> [WORK INSTRUCTIONS]: Set each entry down exactly as written.

> [Source texts of formatted documents]:
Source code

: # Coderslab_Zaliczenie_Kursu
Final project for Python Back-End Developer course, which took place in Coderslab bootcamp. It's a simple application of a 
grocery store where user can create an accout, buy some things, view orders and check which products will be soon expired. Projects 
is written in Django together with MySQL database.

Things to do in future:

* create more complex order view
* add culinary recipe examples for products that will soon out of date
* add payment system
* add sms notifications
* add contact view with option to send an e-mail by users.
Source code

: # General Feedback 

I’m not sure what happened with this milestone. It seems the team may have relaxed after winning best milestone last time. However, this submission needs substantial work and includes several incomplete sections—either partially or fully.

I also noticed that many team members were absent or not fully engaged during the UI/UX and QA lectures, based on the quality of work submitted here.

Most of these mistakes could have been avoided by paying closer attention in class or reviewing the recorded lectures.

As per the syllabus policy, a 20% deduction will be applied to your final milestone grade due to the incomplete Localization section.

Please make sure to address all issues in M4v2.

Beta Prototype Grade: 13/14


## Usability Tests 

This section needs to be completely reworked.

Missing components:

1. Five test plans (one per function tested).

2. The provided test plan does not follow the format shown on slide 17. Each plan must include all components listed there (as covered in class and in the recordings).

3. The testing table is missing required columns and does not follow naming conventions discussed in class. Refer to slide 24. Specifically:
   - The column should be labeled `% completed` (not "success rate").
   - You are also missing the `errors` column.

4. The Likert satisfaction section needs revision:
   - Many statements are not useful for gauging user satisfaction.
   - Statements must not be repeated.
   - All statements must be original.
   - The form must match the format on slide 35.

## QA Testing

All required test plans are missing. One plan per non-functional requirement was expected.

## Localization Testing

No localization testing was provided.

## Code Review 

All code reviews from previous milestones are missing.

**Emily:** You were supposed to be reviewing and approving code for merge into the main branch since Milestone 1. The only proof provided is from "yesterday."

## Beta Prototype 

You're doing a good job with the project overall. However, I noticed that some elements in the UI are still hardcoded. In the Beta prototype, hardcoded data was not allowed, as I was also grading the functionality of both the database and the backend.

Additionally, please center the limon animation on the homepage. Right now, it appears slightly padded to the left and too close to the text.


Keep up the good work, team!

> [FINISHED EXERCISE]:
Source code

: # Coderslab_Zaliczenie_Kursu
Final project for Python Back-End Developer course, which took place in Coderslab bootcamp. It's a simple application of a 
grocery store where user can create an accout, buy some things, view orders and check which products will be soon expired. Projects 
is written in Django together with MySQL database.

Things to do in future:

* create more complex order view
* add culinary recipe examples for products that will soon out of date
* add payment system
* add sms notifications
* add contact view with option to send an e-mail by users.
Source code

: # General Feedback 

I’m not sure what happened with this milestone. It seems the team may have relaxed after winning best milestone last time. However, this submission needs substantial work and includes several incomplete sections—either partially or fully.

I also noticed that many team members were absent or not fully engaged during the UI/UX and QA lectures, based on the quality of work submitted here.

Most of these mistakes could have been avoided by paying closer attention in class or reviewing the recorded lectures.

As per the syllabus policy, a 20% deduction will be applied to your final milestone grade due to the incomplete Localization section.

Please make sure to address all issues in M4v2.

Beta Prototype Grade: 13/14


## Usability Tests 

This section needs to be completely reworked.

Missing components:

1. Five test plans (one per function tested).

2. The provided test plan does not follow the format shown on slide 17. Each plan must include all components listed there (as covered in class and in the recordings).

3. The testing table is missing required columns and does not follow naming conventions discussed in class. Refer to slide 24. Specifically:
   - The column should be labeled `% completed` (not "success rate").
   - You are also missing the `errors` column.

4. The Likert satisfaction section needs revision:
   - Many statements are not useful for gauging user satisfaction.
   - Statements must not be repeated.
   - All statements must be original.
   - The form must match the format on slide 35.

## QA Testing

All required test plans are missing. One plan per non-functional requirement was expected.

## Localization Testing

No localization testing was provided.

## Code Review 

All code reviews from previous milestones are missing.

**Emily:** You were supposed to be reviewing and approving code for merge into the main branch since Milestone 1. The only proof provided is from "yesterday."

## Beta Prototype 

You're doing a good job with the project overall. However, I noticed that some elements in the UI are still hardcoded. In the Beta prototype, hardcoded data was not allowed, as I was also grading the functionality of both the database and the backend.

Additionally, please center the limon animation on the homepage. Right now, it appears slightly padded to the left and too close to the text.


Keep up the good work, team!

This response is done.